Boeing and US DoD are planning to roll out an unhackable unmanned aircraft by the end of 2017, nextgov.com website reported Thursday.
"The intent is to conduct an experiment to prove that these new coding techniques can create secure code at full scale," John Launchbury, who leads the program for the Defense Advanced Research Projects Agency was quoted as saying by the website.
"Cyberattacks on your PC -- they can steal information and they can steal money, but they don’t cause physical damage, whereas cyberattacks in a UAV or a car can cause physical damage and we really don’t want to open that can of worms," the website quoted Kathleen Fisher, the previous program manager of the DARPA project as saying.
The initiative, which launched in 2012, is called High-Assurance Cyber Military Systems. In addition to Boeing, National ICT Australia, Rockwell Collins and Computer science firm Galois are involved in the project.

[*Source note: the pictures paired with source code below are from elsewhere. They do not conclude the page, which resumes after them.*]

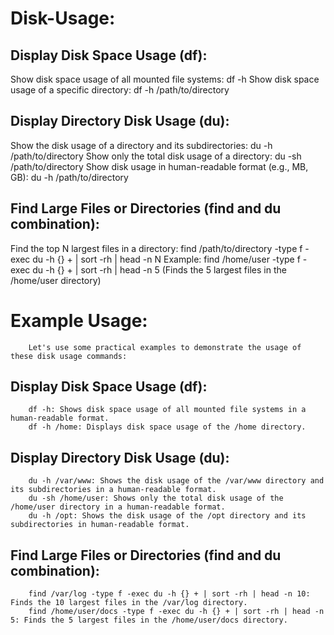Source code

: # Disk-Usage:

## Display Disk Space Usage (df):

Show disk space usage of all mounted file systems: df -h
Show disk space usage of a specific directory: df -h /path/to/directory

## Display Directory Disk Usage (du):

Show the disk usage of a directory and its subdirectories: du -h /path/to/directory
Show only the total disk usage of a directory: du -sh /path/to/directory
Show disk usage in human-readable format (e.g., MB, GB): du -h /path/to/directory

## Find Large Files or Directories (find and du combination):

Find the top N largest files in a directory: find /path/to/directory -type f -exec du -h {} + | sort -rh | head -n N
Example: find /home/user -type f -exec du -h {} + | sort -rh | head -n 5 (Finds the 5 largest files in the /home/user directory)

#		Example Usage:
		
		Let's use some practical examples to demonstrate the usage of these disk usage commands:
		
## 		Display Disk Space Usage (df):
		
		df -h: Shows disk space usage of all mounted file systems in a human-readable format.
		df -h /home: Displays disk space usage of the /home directory.
		
## 		Display Directory Disk Usage (du):
		
		du -h /var/www: Shows the disk usage of the /var/www directory and its subdirectories in a human-readable format.
		du -sh /home/user: Shows only the total disk usage of the /home/user directory in a human-readable format.
		du -h /opt: Shows the disk usage of the /opt directory and its subdirectories in human-readable format.
		
## 		Find Large Files or Directories (find and du combination):
		
		find /var/log -type f -exec du -h {} + | sort -rh | head -n 10: Finds the 10 largest files in the /var/log directory.
		find /home/user/docs -type f -exec du -h {} + | sort -rh | head -n 5: Finds the 5 largest files in the /home/user/docs directory.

Fisher said that the worst case scenario would be having an adversary (a terrorist organization) take command of a weaponized UAV and direct it to fire on a friendly target.
Or potentially even worse, the bad actor substitutes surveillance video showing U.S. allied forces with video showing ISIL activity so the decision-maker on base unknowingly fires at the allies.

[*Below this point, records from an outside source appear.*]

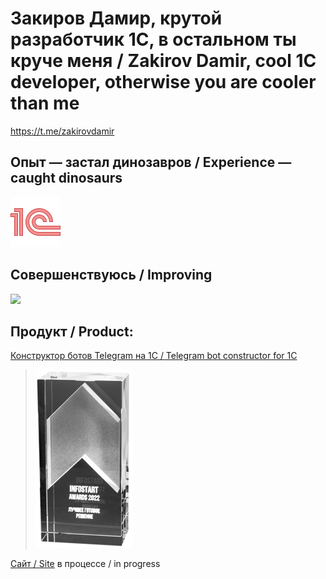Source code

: # Закиров Дамир, крутой разработчик 1С, в остальном ты круче меня / Zakirov Damir, cool 1C developer, otherwise you are cooler than me
<https://t.me/zakirovdamir>

## Опыт — застал динозавров / Experience — caught dinosaurs
<p>
  <a href="https://1c-dn.com/">
    <img title="1C Enterprise" src="https://github.com/dzakirov/dzakirov/blob/main/icons8-1c-80.png" />
  </a>
</p>

## Совершенствуюсь / Improving
<p>
  <a href="https://skillicons.dev">
    <img src="https://skillicons.dev/icons?i=html,css,js,ts,nestjs,nodejs,vscode,git,docker" />
  </a>
</p>

## Продукт / Product:
[Конструктор ботов Telegram на 1С / Telegram bot constructor for 1C](https://infostart.ru/public/1459912/)
> ![Лучший продукт 2022](https://github.com/dzakirov/dzakirov/blob/main/reward-infostart.png)

[Сайт / Site](https://telegram-1c.ru) в процессе / in progress
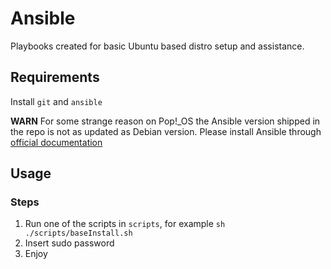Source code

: # Ansible

Playbooks created for basic Ubuntu based distro setup and assistance.

## Requirements

Install `git` and `ansible`

**WARN**
For some strange reason on Pop!\_OS the Ansible version shipped in the repo is not as updated as Debian version.
Please install Ansible through [official documentation](https://docs.ansible.com/ansible/latest/installation_guide/installation_distros.html#installing-ansible-on-ubuntu)

## Usage

### Steps
1. Run one of the scripts in `scripts`, for example `sh ./scripts/baseInstall.sh`
2. Insert sudo password
3. Enjoy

Right now, defense industry programmers are rewriting software on the helicopter drone to encapsulate its communications computer. That way, no outsiders can steer the unmanned aerial vehicle to strike, say, civilians, or tamper with surveillance video to mask adversary targets.

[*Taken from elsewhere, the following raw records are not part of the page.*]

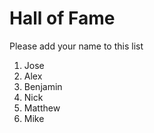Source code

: # Hall of Fame
Please add your name to this list

1. Jose
2. Alex
3. Benjamin
4. Nick
5. Matthew
6. Mike
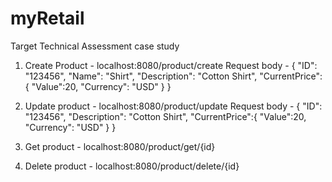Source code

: # myRetail
Target Technical Assessment case study

1. Create Product - localhost:8080/product/create 
  Request body - {
    "ID": "123456",
    "Name": "Shirt",
    "Description": "Cotton Shirt",
    "CurrentPrice":{
        "Value":20,
        "Currency": "USD"
    }
}

2. Update product - localhost:8080/product/update
  Request body - {
    "ID": "123456",
    "Description": "Cotton Shirt",
    "CurrentPrice":{
        "Value":20,
        "Currency": "USD"
    }
}

3. Get product - localhost:8080/product/get/{id}
4. Delete product - localhost:8080/product/delete/{id}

"Boeing is on track to replace all the code on the vehicle by the end" of the program, Launchbury said, which lasts for 4.5 years. This particular Little Bird does not carry any weapons systems, he said.
The software will isolate all communications between the ground station and the aircraft from the outside world, according to program participants.
"Its main purpose is to rewrite and secure the mission computer on board the Little Bird," Launchbury said.
"We’ve developed a new programming language that is provably free from those vulnerabilities,” he said. “The approach is to transition the programming language we’ve developed, called Ivory, to Boeing so that they can rewrite their systems,” Lee Pike, Galois research lead for cyber-physical systems. He facilitated the hacker-proof mini-drone flight in 2014.